Toronto Mayor David Miller recognizes that congestion and gridlock are at the
top of the Greater Toronto Area's list of long-term challenges.
He has targeted public transit as an integral part of the solution.
Canada's rail industry agrees that more should be done to support
commuter rail and urban transit.
Toronto's congestion and gridlock problems do not just relate
to the movement of people though, but also to the movement of
goods.
The facts are striking. From 1990 to 2001, for-hiring trucking
has increased in revenue by 120 per cent, activity is up more
than 140 per cent.
In Canada, growth rates in trucking are significantly outpacing
our neighbour to the south. Other modes (rail and marine) have
grown at a rate of one-fifth of trucking.
The lion's share of this growth is in cross-border traffic going
through Ontario border gateways and along the 401 corridor.
Why, after massive spending on highways, do we still have ever-increasing
congestion and gridlock? Statistics Canada estimates the capital
stock of publicly owned highways and roads to be $82.3 billion.
Public investment in highways helps reduce the cost and improves
the service of commercial road users. By doing so, it induces
traffic to shift from other modes contributing to increases
in congestion and gridlock.
This new dilemma begets additional spending, resulting in more
traffic, and inducing more highway building etc.

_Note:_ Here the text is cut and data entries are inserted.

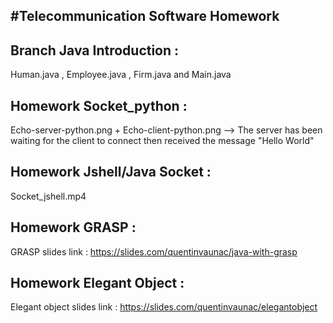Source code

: #Telecommunication Software Homework
-

Branch Java Introduction : 
-
Human.java , Employee.java , Firm.java and Main.java

Homework Socket_python : 
-
Echo-server-python.png + Echo-client-python.png 
--> The server has been waiting for the client to connect then received the message "Hello World"

Homework Jshell/Java Socket : 
-
Socket_jshell.mp4

Homework GRASP :
-
GRASP slides link : https://slides.com/quentinvaunac/java-with-grasp

Homework Elegant Object : 
-
Elegant object slides link : https://slides.com/quentinvaunac/elegantobject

It is a core
reason why our major urban centres and key trade corridors are
congested.
The fact is that highways in Canada continue to be underpriced
(often free) for users, with society and the taxpayer bearing
the resultant direct and hidden costs. This "free rider
problem" is at its greatest for the most intensive (often
the heaviest and largest) highway users.
Heavy axle vehicles do the vast majority of damage to roadways.
Other capital-intensive modes - rail, for example - build, own,
finance and maintain their own networks. This makes it difficult
for rail to compete for freight business, especially over relatively
shorter distances.
But can the "free rider problem" be fixed? There
are two intertwined solutions - "full-cost accounting"
and "user pay" - that have been endorsed in principle
by a recent independent review of Canada's transportation system
and by other countries.
Full-cost accounting refers to the practice of government calculating
the full cost of financing, long-term cost of capital, and land
use costs of investments in highways, instead of the pure cash
basis used today.
When such an approach is adopted and the true costs calculated
it is clear that fuel taxes and other fees do not cover the
real costs of highway infrastructure.
Nor do governments attempt to apportion the "external costs"
that private vehicle and truck use imposes on society and taxpayers.
In surface transportation, these costs relate to the costs
of congestion in terms of delayed deliveries; the impact of
air pollutants from idling engines; the toll of accidents (injuries
and fatalities) and their associated health-care costs and insurance
payouts; the health issues around high levels of ambient noise;
and the general aesthetic impacts of the construction of massive
highway infrastructure.
The absence of user pay and full cost accounting - and the
failure to recognize "external costs" - has given
rise to significant market distortions in surface transportation.
In commercial freight markets, serious market imbalances between
truck and rail have arisen.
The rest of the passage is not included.